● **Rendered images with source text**
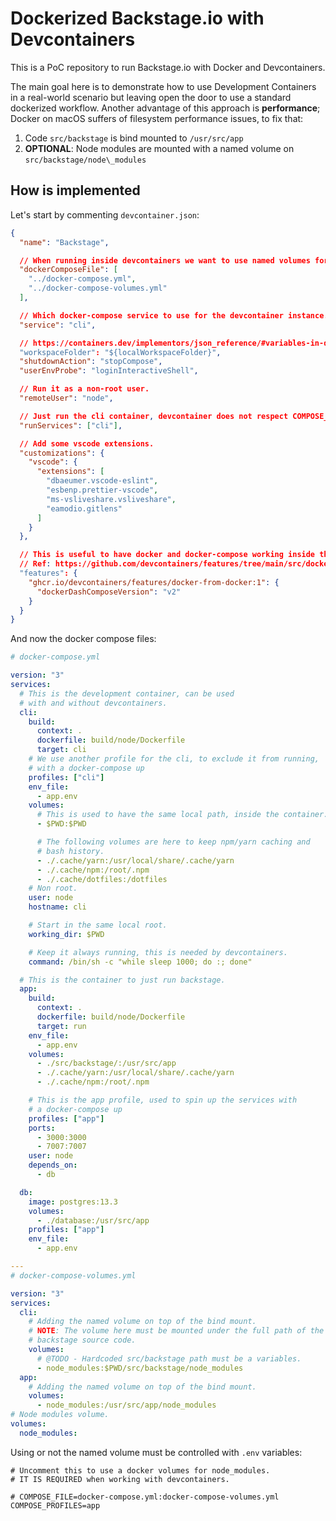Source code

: # Dockerized Backstage.io with Devcontainers

This is a PoC repository to run Backstage.io with Docker and Devcontainers.

The main goal here is to demonstrate how to use Development Containers in a
real-world scenario but leaving open the door to use a standard dockerized workflow.
Another advantage of this approach is **performance**; Docker on macOS suffers of
filesystem performance issues, to fix that:

1. Code `src/backstage` is bind mounted to `/usr/src/app`
1. **OPTIONAL**: Node modules are mounted with a named volume on `src/backstage/node\_modules`

## How is implemented

Let's start by commenting `devcontainer.json`:

```json
{
  "name": "Backstage",

  // When running inside devcontainers we want to use named volumes for node_modules.
  "dockerComposeFile": [
    "../docker-compose.yml",
    "../docker-compose-volumes.yml"
  ],

  // Which docker-compose service to use for the devcontainer instance.
  "service": "cli",

  // https://containers.dev/implementors/json_reference/#variables-in-devcontainerjson
  "workspaceFolder": "${localWorkspaceFolder}",
  "shutdownAction": "stopCompose",
  "userEnvProbe": "loginInteractiveShell",

  // Run it as a non-root user.
  "remoteUser": "node",

  // Just run the cli container, devcontainer does not respect COMPOSE_PROFILES
  "runServices": ["cli"],

  // Add some vscode extensions.
  "customizations": {
    "vscode": {
      "extensions": [
        "dbaeumer.vscode-eslint",
        "esbenp.prettier-vscode",
        "ms-vsliveshare.vsliveshare",
        "eamodio.gitlens"
      ]
    }
  },

  // This is useful to have docker and docker-compose working inside the container
  // Ref: https://github.com/devcontainers/features/tree/main/src/docker-from-docker
  "features": {
    "ghcr.io/devcontainers/features/docker-from-docker:1": {
      "dockerDashComposeVersion": "v2"
    }
  }
}
```

And now the docker compose files:

```yaml
# docker-compose.yml

version: "3"
services:
  # This is the development container, can be used
  # with and without devcontainers.
  cli:
    build:
      context: .
      dockerfile: build/node/Dockerfile
      target: cli
    # We use another profile for the cli, to exclude it from running,
    # with a docker-compose up
    profiles: ["cli"]
    env_file:
      - app.env
    volumes:
      # This is used to have the same local path, inside the container.
      - $PWD:$PWD

      # The following volumes are here to keep npm/yarn caching and
      # bash history.
      - ./.cache/yarn:/usr/local/share/.cache/yarn
      - ./.cache/npm:/root/.npm
      - ./.cache/dotfiles:/dotfiles
    # Non root.
    user: node
    hostname: cli

    # Start in the same local root.
    working_dir: $PWD

    # Keep it always running, this is needed by devcontainers.
    command: /bin/sh -c "while sleep 1000; do :; done"

  # This is the container to just run backstage.
  app:
    build:
      context: .
      dockerfile: build/node/Dockerfile
      target: run
    env_file:
      - app.env
    volumes:
      - ./src/backstage/:/usr/src/app
      - ./.cache/yarn:/usr/local/share/.cache/yarn
      - ./.cache/npm:/root/.npm

    # This is the app profile, used to spin up the services with
    # a docker-compose up
    profiles: ["app"]
    ports:
      - 3000:3000
      - 7007:7007
    user: node
    depends_on:
      - db

  db:
    image: postgres:13.3
    volumes:
      - ./database:/usr/src/app
    profiles: ["app"]
    env_file:
      - app.env

---
# docker-compose-volumes.yml

version: "3"
services:
  cli:
    # Adding the named volume on top of the bind mount.
    # NOTE: The volume here must be mounted under the full path of the
    # backstage source code.
    volumes:
      # @TODO - Hardcoded src/backstage path must be a variables.
      - node_modules:$PWD/src/backstage/node_modules
  app:
    # Adding the named volume on top of the bind mount.
    volumes:
      - node_modules:/usr/src/app/node_modules
# Node modules volume.
volumes:
  node_modules:
```

Using or not the named volume must be controlled with `.env` variables:

```shell
# Uncomment this to use a docker volumes for node_modules.
# IT IS REQUIRED when working with devcontainers.

# COMPOSE_FILE=docker-compose.yml:docker-compose-volumes.yml
COMPOSE_PROFILES=app
```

● **EXERCISE**
Look through the records for the string "path". Copy every line that has it.

● **REPLY TO THE EXERCISE**
      # This is used to have the same local path, inside the container.
    # NOTE: The volume here must be mounted under the full path of the
      # @TODO - Hardcoded src/backstage path must be a variables.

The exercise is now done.